Die erste Forderung betraf die Vertretung in einem einstweiligen Verfügungsverfahren, in dem der Betriebsrat von der Arbeitgeberin die Aufhebung der Versetzung eines Betriebsratsmitgliedes verlangt hatte. Das Arbeitsgericht hatte den Antrag abgewiesen. Die dagegen eingelegte Beschwerde ist vom LAG zurückgewiesen worden. Der Betriebsrat hatte keinen ausdrücklichen Beschluss zur Einlegung der Beschwerde gefasst.
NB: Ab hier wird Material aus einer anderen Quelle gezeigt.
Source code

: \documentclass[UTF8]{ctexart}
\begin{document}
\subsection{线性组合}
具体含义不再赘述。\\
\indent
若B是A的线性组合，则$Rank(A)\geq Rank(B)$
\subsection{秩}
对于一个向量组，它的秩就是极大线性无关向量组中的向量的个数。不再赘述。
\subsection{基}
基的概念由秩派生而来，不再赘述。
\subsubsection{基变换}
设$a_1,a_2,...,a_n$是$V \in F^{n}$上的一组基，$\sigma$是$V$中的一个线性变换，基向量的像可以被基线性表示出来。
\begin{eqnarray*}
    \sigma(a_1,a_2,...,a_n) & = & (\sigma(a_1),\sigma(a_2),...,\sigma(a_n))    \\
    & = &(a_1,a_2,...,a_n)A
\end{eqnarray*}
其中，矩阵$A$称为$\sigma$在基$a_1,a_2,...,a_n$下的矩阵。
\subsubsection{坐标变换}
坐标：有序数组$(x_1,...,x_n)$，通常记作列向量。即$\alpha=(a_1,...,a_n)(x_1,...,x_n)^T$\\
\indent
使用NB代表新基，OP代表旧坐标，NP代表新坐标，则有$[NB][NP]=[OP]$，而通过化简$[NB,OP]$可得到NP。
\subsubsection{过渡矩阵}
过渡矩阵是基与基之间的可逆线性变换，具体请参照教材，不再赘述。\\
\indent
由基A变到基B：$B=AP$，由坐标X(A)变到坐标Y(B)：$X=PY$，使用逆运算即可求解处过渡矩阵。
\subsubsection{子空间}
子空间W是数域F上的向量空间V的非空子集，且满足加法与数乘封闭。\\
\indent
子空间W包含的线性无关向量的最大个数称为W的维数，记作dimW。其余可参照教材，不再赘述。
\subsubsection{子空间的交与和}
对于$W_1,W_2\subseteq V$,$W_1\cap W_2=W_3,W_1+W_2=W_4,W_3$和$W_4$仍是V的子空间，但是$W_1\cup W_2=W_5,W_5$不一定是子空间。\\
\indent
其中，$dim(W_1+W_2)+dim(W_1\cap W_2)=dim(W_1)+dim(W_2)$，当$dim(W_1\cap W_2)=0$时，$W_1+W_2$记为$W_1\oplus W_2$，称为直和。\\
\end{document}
Die zweite Forderung betraf ein Beschlussverfahren über die Errichtung einer Einigungsstelle wegen einer vom Betriebsratsvorsitzenden erhobenen Beschwerde. Vor Einleitung des Beschlussverfahrens hatten die Betriebsparteien außergerichtlich korrespondiert und die Arbeitgeberin dem Betriebsrat mitgeteilt, dass sie sich mit dem Betriebsratsvorsitzenden in Verbindung setzen werde, um eine gemeinsame und zufriedenstellende Lösung zu erarbeiten. Ohne weitere Ankündigung beauftragte der Betriebsrat die Rechtsanwälte mit der Einleitung eines Beschlussverfahrens zur Errichtung der Einigungsstelle. Unmittelbar nach Einleitung des Einigungsstellenerrichtungsverfahrens einigten sich die Betriebsparteien außergerichtlich und das Verfahren wurde vom Arbeitsgericht nach § 83a ArbGG eingestellt.
Sowohl das Arbeitsgericht als auch das LAG wiesen den Antrag der Rechtsanwälte auf abgetretenem Recht auf Erstattung der Anwaltskosten als unbegründet ab.
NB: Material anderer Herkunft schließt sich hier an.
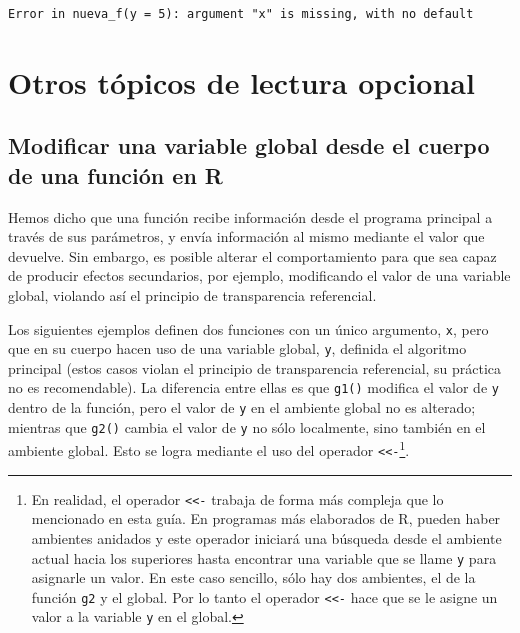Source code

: \documentclass[
]{book}
\begin{document}
\begin{verbatim}
Error in nueva_f(y = 5): argument "x" is missing, with no default
\end{verbatim}

\hypertarget{otros-tuxf3picos-de-lectura-opcional}{%
\section{Otros tópicos de lectura opcional}\label{otros-tuxf3picos-de-lectura-opcional}}

\hypertarget{modificar-una-variable-global-desde-el-cuerpo-de-una-funciuxf3n-en-r}{%
\subsection{Modificar una variable global desde el cuerpo de una función en R}\label{modificar-una-variable-global-desde-el-cuerpo-de-una-funciuxf3n-en-r}}

Hemos dicho que una función recibe información desde el programa principal a través de sus parámetros, y envía información al mismo mediante el valor que devuelve. Sin embargo, es posible alterar el comportamiento para que sea capaz de producir efectos secundarios, por ejemplo, modificando el valor de una variable global, violando así el principio de transparencia referencial.

Los siguientes ejemplos definen dos funciones con un único argumento, \texttt{x}, pero que en su cuerpo hacen uso de una variable global, \texttt{y}, definida el algoritmo principal (estos casos violan el principio de transparencia referencial, su práctica no es recomendable). La diferencia entre ellas es que \texttt{g1()} modifica el valor de \texttt{y} dentro de la función, pero el valor de \texttt{y} en el ambiente global no es alterado; mientras que \texttt{g2()} cambia el valor de \texttt{y} no sólo localmente, sino también en el ambiente global. Esto se logra mediante el uso del operador \texttt{\textless{}\textless{}-}\footnote{En realidad, el operador \texttt{\textless{}\textless{}-} trabaja de forma más compleja que lo mencionado en esta guía. En programas más elaborados de R, pueden haber ambientes anidados y este operador iniciará una búsqueda desde el ambiente actual hacia los superiores hasta encontrar una variable que se llame \texttt{y} para asignarle un valor. En este caso sencillo, sólo hay dos ambientes, el de la función \texttt{g2} y el global. Por lo tanto el operador \texttt{\textless{}\textless{}-} hace que se le asigne un valor a la variable \texttt{y} en el global.}.
\end{document}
Die Anwälte des Betriebsrats waren auch in dritter Instanz unterlegen. Zwar gehören zu den nach § 40 Abs. 1 BetrVG vom Arbeitgeber zu tragenden Kosten auch die Kosten für einen Rechtsanwalt, dessen Heranziehung der Betriebsrat in Wahrnehmung seiner betriebsverfassungsrechtlichen Rechte für erforderlich halten durfte. Die Prüfung der Erforderlichkeit habe der Betriebsrat jedoch nicht allein anhand seiner subjektiven Bedürfnisse vorzunehmen. Er dürfe bei der Wahl seiner Rechtsverfolgung bzw. -verteidigung das Interesse des Arbeitgebers an der Begrenzung seiner Kostentragungspflicht nicht missachten. Er habe wie jeder, der auf Kosten eines anderen handeln kann, die Maßstäbe einzuhalten, die er gegebenenfalls bei eigener Kostentragung anwenden würde, wenn er selbst beziehungsweise seine beschließenden Mitglieder die Kosten tragen müssten.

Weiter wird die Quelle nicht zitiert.